How we Resolved the dncp_block Verification Log File Issue in HDFS, Saving Critical Time

Hadoop is a distributed master-slave type architecture. The architecture is something like one name node, one secondary name node, and eight data nodes.

We were using Hadoop to handle a large amount of streaming data from smartphones for one of the leading telecom companies in India. It was an eight-node cluster with Cloudera CDH 5.3.0.

The project was at a critical stage. We were facing a problem wherein the size of “/pdfs/dn/current/Bp-12345-IpAddress-123456789/dncp-block-verification.log.curr” and “dncp-block-verification.log. prev” kept increasing to 100 of GBs within hours, which was slowing down machine, leading to data node service outage.

It was an HDFS bug (HDFS-7430).
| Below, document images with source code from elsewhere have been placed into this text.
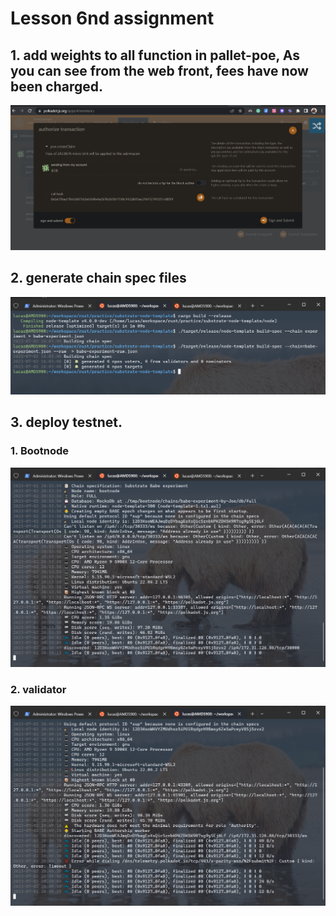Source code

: # Lesson 6nd assignment

## 1. add weights to all function in pallet-poe, As you can see from the web front, fees have now been charged.
![testcase](https://github.com/vfptr/substrate-node-template/blob/420242bf7f7654c9874abd3923a40d5322ed6f7e/pallets/poe/resources/l6-weight.png)


## 2. generate chain spec files
![img](https://github.com/vfptr/substrate-node-template/blob/420242bf7f7654c9874abd3923a40d5322ed6f7e/pallets/poe/resources/L6-2-terminal.png)


## 3. deploy testnet.

### 1. Bootnode
![img](https://github.com/vfptr/substrate-node-template/blob/420242bf7f7654c9874abd3923a40d5322ed6f7e/pallets/poe/resources/l6-bootnode.png)


### 2. validator
![img](https://github.com/vfptr/substrate-node-template/blob/420242bf7f7654c9874abd3923a40d5322ed6f7e/pallets/poe/resources/l6-validator.png)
There needed to be help on how it should be resolved. After having a good discussion with Hadoop experts at Ellicium, I could solve this issue. I have two options to resolve this.

Option 1

By stopping the data node services and deleting dncp block verification files manually. Implementing this would require continuous monitoring, as log files may increase in size on either data node (even on the same node after deleting it).

Option 2

Although slightly drastic, it was to turn off the block scanner entirely by setting into the HDFS DataNode configuring the key dfs.datanode.scan.period.hours to 0 (default is 504 in hours). The negative effect of this could have been DNs not auto-detecting corrupted block files.

After considering the pros and cons, we went ahead with option 1. After implementation, as expected, the service was up and running. Hopefully, this issue will be resolved in the next version of CDH 5.4.x.

It was a big relief, and I felt proud, as it saved a lot of cluster downtime.